QUESTION: Who was the famous cousin of the Cassius Marcellus Clay born in the nineteenth century?
A) Cassius Moosellius Clay
B) Henry Clay
C) Jay Clay
D) Frank Clay
Okay. So, this is the American Treasure Tour blog, where we tell stories about pieces in our collection. And now here we are talking about famous men named Cassius Marcellus. What's that all about? There is a method to our madness, although it may prove to be truly insane. Three men from three different times in American history, all shared the same name, although truth be told, the second and third men we will feature here received their names because of the first. His name was Cassius Marcellus Clay.
The Kentucky native was born in 1810 and lived a long life, reaching ninety-two years old. His political life was dominated by a stance extremely unpopular in Kentucky prior to the Civil War: he advocated the abolition of slavery, and he did it loudly and made many enemies in the process. In fact, Clay the politician survived a number of assassination attempts, including a few bullets to the chest by angry supporters of the nefarious institution. Rather than tone down his opposition, the colorful Clay started carrying two guns and a knife for protection.
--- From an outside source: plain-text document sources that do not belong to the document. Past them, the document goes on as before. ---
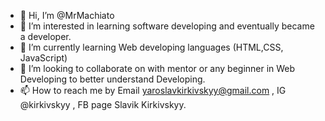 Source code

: - 👋 Hi, I’m @MrMachiato
- 👀 I’m interested in learning software developing and eventually became a developer.
- 🌱 I’m currently learning Web developing languages (HTML,CSS, JavaScript)
- 💞️ I’m looking to collaborate on with mentor or any beginner in Web Developing to better understand Developing.
- 📫 How to reach me by Email yaroslavkirkivskyy@gmail.com , IG @kirkivskyy , FB page Slavik Kirkivskyy.

<!---
MrMachiato/MrMachiato is a ✨ special ✨ repository because its `README.md` (this file) appears on your GitHub profile.
You can click the Preview link to take a look at your changes.
--->
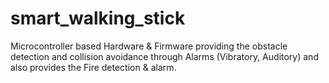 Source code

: # smart_walking_stick
Microcontroller based Hardware &amp; Firmware providing the obstacle detection and collision avoidance through Alarms (Vibratory, Auditory) and also provides the Fire detection &amp; alarm. 
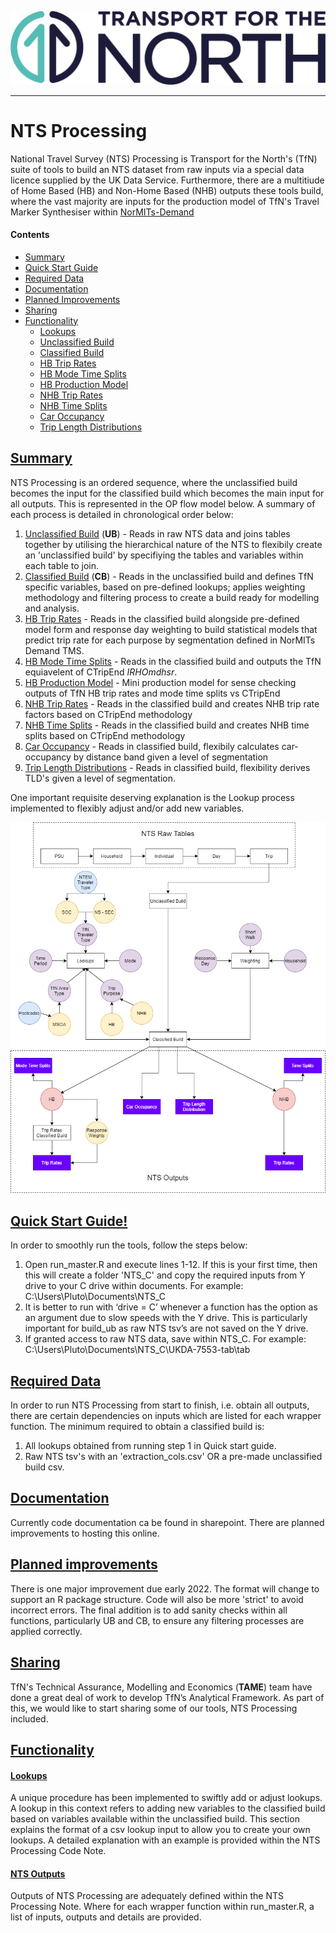 ![Transport for the North Logo](docs/TFN_Landscape_Colour_CMYK.png)

----

# NTS Processing

National Travel Survey (NTS) Processing  is Transport for the North's (TfN) suite of tools to build an NTS dataset from raw inputs via a special data licence supplied by the UK Data Service. Furthermore, there are a multitiude of Home Based (HB) and Non-Home Based (NHB) outputs these tools build, where the vast majority are inputs for the production model of TfN's Travel Marker Synthesiser within [NorMITs-Demand](https://github.com/Transport-for-the-North/NorMITs-Demand#travel-market-synthesiser)

#### Contents
 - [Summary](#summary) 
 - [Quick Start Guide](#quick-start-guide)
 - [Required Data](#required-data)
 - [Documentation](#documentation)
 - [Planned Improvements](#planned-improvements)
 - [Sharing](#sharing)
 - [Functionality](#functionality)
   - [Lookups](#lookups)
   - [Unclassified Build](#ub)
   - [Classified Build](#cb)
   - [HB Trip Rates](#hb_trip-rates)
   - [HB Mode Time Splits](#hb-mts) 
   - [HB Production Model](#hb-production-model)
   - [NHB Trip Rates](#nhb-trip-rates)
   - [NHB Time Splits](#nhb-time_splits)
   - [Car Occupancy](#car-occupancy)
   - [Trip Length Distributions](#tld)

## [Summary](#contents)
NTS Processing is an ordered sequence, where the unclassified build becomes the input for the classified build which becomes the main input for all outputs. This is represented in the OP flow model below. A summary of each process is detailed in chronological order below:

1. [Unclassified Build](#ub) (**UB**) - Reads in raw NTS data and joins tables together by utilising the hierarchical nature of the NTS to flexibily create an 'unclassified build' by specifiying the tables and variables within each table to join.
2. [Classified Build](#cb) (**CB**) - Reads in the unclassified build and defines TfN specific variables, based on pre-defined lookups; applies weighting methodology and filtering process to create a build ready for modelling and analysis. 
3. [HB Trip Rates](#hb_trip-rates) - Reads in the classified build alongside pre-defined model form and response day weighting to build statistical models that predict trip rate for each purpose by segmentation defined in NorMITs Demand TMS.
4. [HB Mode Time Splits](#hb-mts) - Reads in the classified build and outputs the TfN equiavelent of CTripEnd *IRHOmdhsr*.
5. [HB Production Model](#hb-production-model) - Mini production model for sense checking outputs of TfN HB trip rates and mode time splits vs CTripEnd
6. [NHB Trip Rates](#nhb-trip-rates) - Reads in the classified build and creates NHB trip rate factors based on CTripEnd methodology
7. [NHB Time Splits](#nhb-time_splits) - Reads in the classified build and creates NHB time splits based on CTripEnd methodology
8. [Car Occupancy](#car-occupancy) - Reads in classified build, flexibily calculates car-occupancy by distance band given a level of segmentation
9. [Trip Length Distributions](#tld) - Reads in classified build, flexibility derives TLD's given a level of segmentation.

One important requisite deserving explanation is the Lookup process implemented to flexibly adjust and/or add new variables.

![op_flow](docs/nts_op.png)

## [Quick Start Guide!](#contents)
In order to smoothly run the tools, follow the steps below:

1.	Open run_master.R and execute lines 1-12. If this is your first time, then this will create a folder 'NTS_C' and copy the required inputs from Y drive to your C drive within documents. For example: C:\Users\Pluto\Documents\NTS_C
2.	It is better to run with ‘drive = C’ whenever a function has the option as an argument due to slow speeds with the Y drive. This is particularly important for build_ub as raw NTS tsv’s are not saved on the Y drive.
3.	If granted access to raw NTS data, save within NTS_C. For example: C:\Users\Pluto\Documents\NTS_C\UKDA-7553-tab\tab

## [Required Data](#contents)
In order to run NTS Processing from start to finish, i.e. obtain all outputs, there are certain dependencies on inputs which are listed for each wrapper function. The minimum required to obtain a classified build is:

1. All lookups obtained from running step 1 in Quick start guide.
2. Raw NTS tsv's with an 'extraction_cols.csv' OR a pre-made unclassified build csv.

## [Documentation](#contents)
Currently code documentation ca be found in sharepoint. There are planned improvements to hosting this online.

## [Planned improvements](#contents)
There is one major improvement due early 2022. The format will change to support an R package structure. Code will also be more 'strict' to avoid incorrect errors. The final addition is to add sanity checks within all functions, particularly UB and CB, to ensure any filtering processes are applied correctly.

## [Sharing](#contents)
TfN's Technical Assurance, Modelling and Economics (**TAME**) team have done
a great deal of work to develop TfN’s Analytical Framework.
As part of this, we would like to start sharing some of our tools, NTS Processing included.

## [Functionality](#contents)

#### [Lookups](#contents)
A unique procedure has been implemented to swiftly add or adjust lookups. A lookup in this context refers to adding new variables to the classified build based on variables available within the unclassified build. This section explains the format of a csv lookup input to allow you to create your own lookups. A detailed explanation with an example is provided within the NTS Processing Code Note.

#### [NTS Outputs](#contents)

Outputs of NTS Processing are adequately defined within the NTS Processing Note. Where for each wrapper function within run_master.R, a list of inputs, outputs and details are provided.
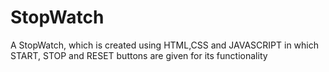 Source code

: # StopWatch
A StopWatch, which is created using HTML,CSS and JAVASCRIPT in which START, STOP and RESET buttons are given for its functionality
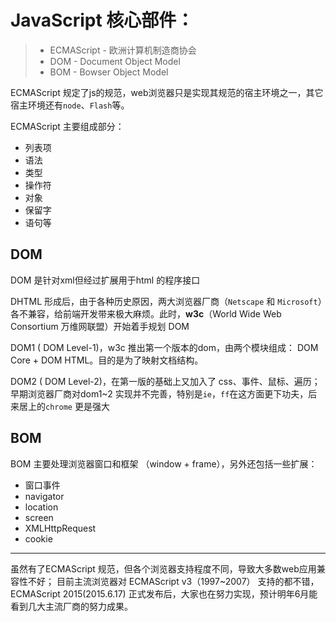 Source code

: # JavaScript 核心部件：

> * ECMAScript - 欧洲计算机制造商协会
> * DOM - Document Object Model
> * BOM - Bowser Object Model

ECMAScript 规定了js的规范，web浏览器只是实现其规范的宿主环境之一，其它宿主环境还有`node`、`Flash`等。

ECMAScript 主要组成部分：

 - 列表项
 - 语法
 - 类型
 - 操作符
 - 对象
 - 保留字
 - 语句等


## DOM

DOM 是针对xml但经过扩展用于html 的程序接口

DHTML 形成后，由于各种历史原因，两大浏览器厂商（`Netscape` 和 `Microsoft`）各不兼容，给前端开发带来极大麻烦。此时，**w3c**（World Wide Web Consortium 万维网联盟）开始着手规划 DOM

DOM1 ( DOM Level-1)，w3c 推出第一个版本的dom，由两个模块组成： DOM Core + DOM HTML。目的是为了映射文档结构。

DOM2 ( DOM Level-2)，在第一版的基础上又加入了 css、事件、鼠标、遍历； 早期浏览器厂商对dom1~2 实现并不完善，特别是`ie`，`ff`在这方面更下功夫，后来居上的`chrome` 更是强大


## BOM

BOM 主要处理浏览器窗口和框架 （window + frame），另外还包括一些扩展：

 - 窗口事件
 - navigator
 - location
 - screen
 - XMLHttpRequest
 - cookie
 
-----

虽然有了ECMAScript 规范，但各个浏览器支持程度不同，导致大多数web应用兼容性不好； 目前主流浏览器对 ECMAScript v3（1997~2007） 支持的都不错， ECMAScript 2015(2015.6.17) 正式发布后，大家也在努力实现，预计明年6月能看到几大主流厂商的努力成果。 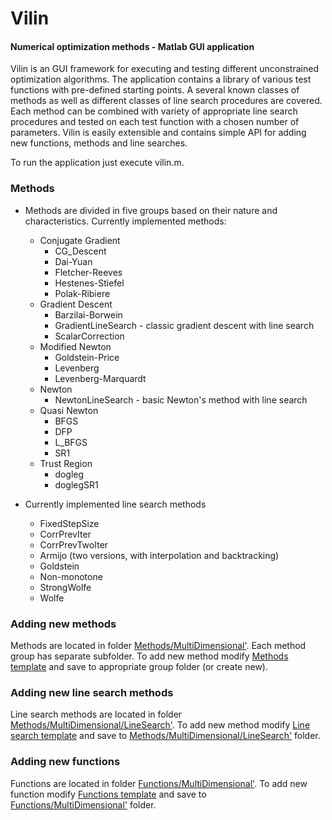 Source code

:  # Vilin
#### Numerical optimization methods - Matlab GUI application


Vilin is an GUI framework for executing and testing different unconstrained optimization
algorithms. The application contains a library of various test functions with pre-defined starting
points. A several known classes of methods as well as different classes of line search procedures
are covered. Each method can be combined with variety of appropriate line search procedures
and tested on each test function with a chosen number of parameters. Vilin is easily extensible 
and contains simple API for adding new functions, methods and line searches.

To run the application just execute vilin.m.


### Methods
* Methods are divided in five groups based on their nature and characteristics. Currently implemented methods:
    * Conjugate Gradient
		* CG_Descent
        * Dai-Yuan
        * Fletcher-Reeves
        * Hestenes-Stiefel
        * Polak-Ribiere
    * Gradient Descent
        * Barzilai-Borwein
        * GradientLineSearch - classic gradient descent with line search
        * ScalarCorrection
    * Modified Newton
        * Goldstein-Price
        * Levenberg
        * Levenberg-Marquardt
    * Newton
        * NewtonLineSearch - basic Newton's method with line search
    * Quasi Newton
        * BFGS
        * DFP
        * L_BFGS
        * SR1
	* Trust Region
		* dogleg
		* doglegSR1

* Currently implemented line search methods
	* FixedStepSize
	* CorrPrevIter
	* CorrPrevTwoIter
    * Armijo (two versions, with interpolation and backtracking)
    * Goldstein
    * Non-monotone
    * StrongWolfe
    * Wolfe


### Adding new methods
Methods are located in folder [Methods/MultiDimensional'](Methods/MultiDimensional/). Each method group has separate subfolder.
To add new method modify [Methods template](Methods/MultiDimensional/NewMethodTemplate.m) and save to appropriate group folder (or create new).


### Adding new line search methods
Line search methods are located in folder [Methods/MultiDimensional/LineSearch'](Methods/MultiDimensional/LineSearch).
To add new method modify [Line search template](Methods/MultiDimensional/NewLineSearchTemplate.m) and save to [Methods/MultiDimensional/LineSearch'](Methods/MultiDimensional/LineSearch) folder.


### Adding new functions
Functions are located in folder [Functions/MultiDimensional'](Functions/MultiDimensional/).
To add new function modify [Functions template](Functions/NewFunctionTemplate.m) and save to [Functions/MultiDimensional'](Functions/MultiDimensional/) folder.

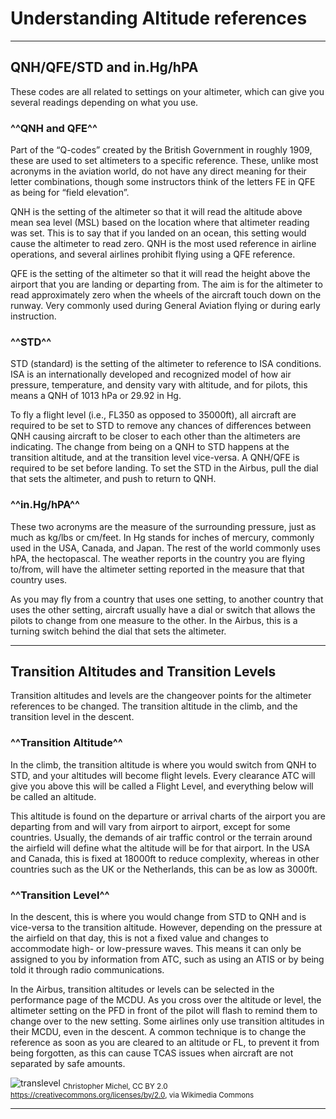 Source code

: # Understanding Altitude references
---

## QNH/QFE/STD and in.Hg/hPA

These codes are all related to settings on your altimeter, which can give you several readings depending on what you use.

### ^^QNH and QFE^^

Part of the “Q-codes” created by the British Government in roughly 1909, these are used to set altimeters to a specific reference. These, unlike most acronyms in the aviation world, do not have any direct meaning for their letter combinations, though some instructors think of the letters FE in QFE as being for “field elevation”.

QNH is the setting of the altimeter so that it will read the altitude above mean sea level (MSL) based on the location where that altimeter reading was set. This is to say that if you landed on an ocean, this setting would cause the altimeter to read zero. QNH is the most used reference in airline operations, and several airlines prohibit flying using a QFE reference.

QFE is the setting of the altimeter so that it will read the height above the airport that you are landing or departing from. The aim is for the altimeter to read approximately zero when the wheels of the aircraft touch down on the runway. Very commonly used during General Aviation flying or during early instruction.

### ^^STD^^

STD (standard) is the setting of the altimeter to reference to ISA conditions. ISA is an internationally developed and recognized model of how air pressure, temperature, and density vary with altitude, and for pilots, this means a QNH of 1013 hPa or 29.92 in Hg. 

To fly a flight level (i.e., FL350 as opposed to 35000ft), all aircraft are required to be set to STD to remove any chances of differences between QNH causing aircraft to be closer to each other than the altimeters are indicating. The change from being on a QNH to STD happens at the transition altitude, and at the transition level vice-versa. A QNH/QFE is required to be set before landing. To set the STD in the Airbus, pull the dial that sets the altimeter, and push to return to QNH.

### ^^in.Hg/hPA^^

These two acronyms are the measure of the surrounding pressure, just as much as kg/lbs or cm/feet. In Hg stands for inches of mercury, commonly used in the USA, Canada, and Japan. The rest of the world commonly uses hPA, the hectopascal. The weather reports in the country you are flying to/from, will have the altimeter setting reported in the measure that that country uses.

As you may fly from a country that uses one setting, to another country that uses the other setting, aircraft usually have a dial or switch that allows the pilots to change from one measure to the other. In the Airbus, this is a turning switch behind the dial that sets the altimeter.

***

## Transition Altitudes and Transition Levels

Transition altitudes and levels are the changeover points for the altimeter references to be changed. The transition altitude in the climb, and the transition level in the descent.

### ^^Transition Altitude^^

In the climb, the transition altitude is where you would switch from QNH to STD, and your altitudes will become flight levels. Every clearance ATC will give you above this will be called a Flight Level, and everything below will be called an altitude.

This altitude is found on the departure or arrival charts of the airport you are departing from and will vary from airport to airport, except for some countries. Usually, the demands of air traffic control or the terrain around the airfield will define what the altitude will be for that airport. In the USA and Canada, this is fixed at 18000ft to reduce complexity, whereas in other countries such as the UK or the Netherlands, this can be as low as 3000ft.

### ^^Transition Level^^

In the descent, this is where you would change from STD to QNH and is vice-versa to the transition altitude. However, depending on the pressure at the airfield on that day, this is not a fixed value and changes to accommodate high- or low-pressure waves. This means it can only be assigned to you by information from ATC, such as using an ATIS or by being told it through radio communications.

In the Airbus, transition altitudes or levels can be selected in the performance page of the MCDU. As you cross over the altitude or level, the altimeter setting on the PFD in front of the pilot will flash to remind them to change over to the new setting. Some airlines only use transition altitudes in their MCDU, even in the descent. A common technique is to change the reference as soon as you are cleared to an altitude or FL, to prevent it from being forgotten, as this can cause TCAS issues when aircraft are not separated by safe amounts.

![translevel](https://upload.wikimedia.org/wikipedia/commons/3/35/U-2_High_Flight_%2815628788597%29.jpg)
<sub> Christopher Michel, CC BY 2.0 <https://creativecommons.org/licenses/by/2.0>, via Wikimedia Commons

***
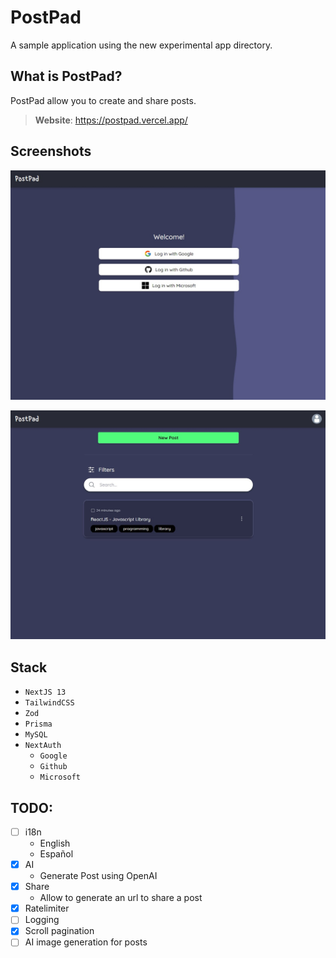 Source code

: # PostPad

A sample application using the new experimental app directory.

## What is PostPad?

PostPad allow you to create and share posts.

> **Website**: <https://postpad.vercel.app/>

## Screenshots

![login](./assets/login.jpg)

![posts](./assets/posts.jpg)

## Stack

- `NextJS 13`
- `TailwindCSS`
- `Zod`
- `Prisma`
- `MySQL`
- `NextAuth`
  - `Google`
  - `Github`
  - `Microsoft`

## TODO:

- [ ] i18n
  - English
  - Español
- [x] AI
  - Generate Post using OpenAI
- [x] Share
  - Allow to generate an url to share a post
- [x] Ratelimiter
- [ ] Logging
- [x] Scroll pagination
- [ ] AI image generation for posts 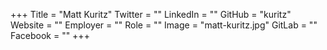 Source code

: +++
Title = "Matt Kuritz"
Twitter = ""
LinkedIn = ""
GitHub = "kuritz"
Website = ""
Employer = ""
Role = ""
Image = "matt-kuritz.jpg"
GitLab = ""
Facebook = ""
+++
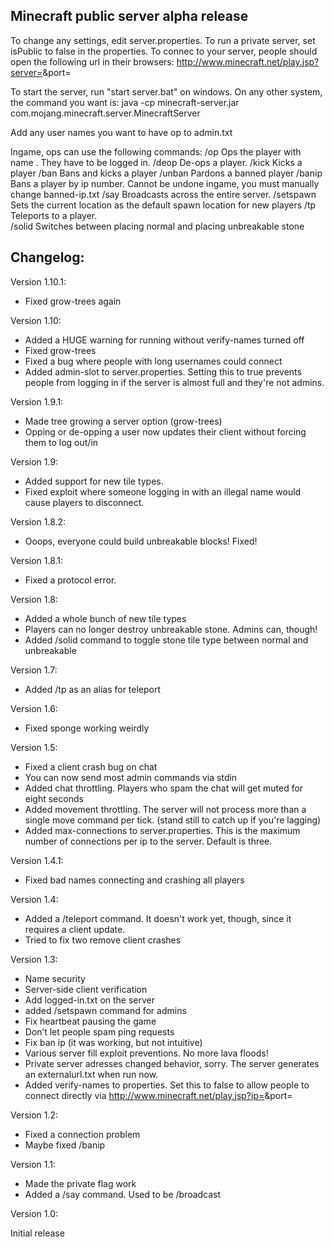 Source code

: ## Minecraft public server alpha release ##


To change any settings, edit server.properties.
To run a private server, set isPublic to false in the properties. To connec to your server, people should open the following url in their browsers:
http://www.minecraft.net/play.jsp?server=<YOUR IP>&port=<SERVER PORT>

To start the server, run "start server.bat" on windows. On any other system, the command you want is:
java -cp minecraft-server.jar com.mojang.minecraft.server.MinecraftServer

Add any user names you want to have op to admin.txt

Ingame, ops can use the following commands:
/op <name>         Ops the player with name <name>. They have to be logged in.
/deop <name>       De-ops a player.
/kick <name>       Kicks a player
/ban <name>        Bans and kicks a player
/unban <name>      Pardons a banned player
/banip <name>      Bans a player by ip number. Cannot be undone ingame, you must manually change banned-ip.txt
/say <message>     Broadcasts <message> across the entire server.
/setspawn          Sets the current location as the default spawn location for new players
/tp <name>         Teleports to a player.   
/solid             Switches between placing normal and placing unbreakable stone



## Changelog:

Version 1.10.1:

+ Fixed grow-trees again

Version 1.10:

+ Added a HUGE warning for running without verify-names turned off
+ Fixed grow-trees
+ Fixed a bug where people with long usernames could connect
+ Added admin-slot to server.properties. Setting this to true prevents people from logging in if the server is almost full and they're not admins.

Version 1.9.1:

+ Made tree growing a server option (grow-trees)
+ Opping or de-opping a user now updates their client without forcing them to log out/in

Version 1.9:

+ Added support for new tile types.
+ Fixed exploit where someone logging in with an illegal name would cause players to disconnect.

Version 1.8.2:

+ Ooops, everyone could build unbreakable blocks! Fixed!

Version 1.8.1:

+ Fixed a protocol error.

Version 1.8:

+ Added a whole bunch of new tile types
+ Players can no longer destroy unbreakable stone. Admins can, though!
+ Added /solid command to toggle stone tile type between normal and unbreakable

Version 1.7:

+ Added /tp as an alias for teleport

Version 1.6:

+ Fixed sponge working weirdly

Version 1.5:

+ Fixed a client crash bug on chat
+ You can now send most admin commands via stdin
+ Added chat throttling. Players who spam the chat will get muted for eight seconds
+ Added movement throttling. The server will not process more than a single move command per tick.
  (stand still to catch up if you're lagging)
+ Added max-connections to server.properties. This is the maximum number of connections per ip to the server. Default is three. 

Version 1.4.1:

+ Fixed bad names connecting and crashing all players

Version 1.4:

+ Added a /teleport command. It doesn't work yet, though, since it requires a client update.
+ Tried to fix two remove client crashes

Version 1.3:

+ Name security
+ Server-side client verification
+ Add logged-in.txt on the server
+ added /setspawn command for admins
+ Fix heartbeat pausing the game
+ Don’t let people spam ping requests
+ Fix ban ip (it was working, but not intuitive)
+ Various server fill exploit preventions. No more lava floods!
+ Private server adresses changed behavior, sorry. The server generates an externalurl.txt when run now.
+ Added verify-names to properties. Set this to false to allow people to connect directly via http://www.minecraft.net/play.jsp?ip=<ip>&port=<port>

Version 1.2:

+ Fixed a connection problem
+ Maybe fixed /banip

Version 1.1:

+ Made the private flag work
+ Added a /say command. Used to be /broadcast

Version 1.0:

  Initial release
He became ambassador to Russia during the Civil War and convinced the tsar to stick with the Union. After he returned to Kentucky, Clay eventually divorced his wife of 45 years, declaring abandonment as the issue, since she became dissatisfied with his constant adultery, remarrying at the age of 84. His new wife was fourteen years old.
ANSWER: B) Henry Clay. Considered one of the most influential politicians of antebellum America to never quite reach the presidency (along with Daniel Webster and John C. Calhoun), Henry Clay was an intriguing character.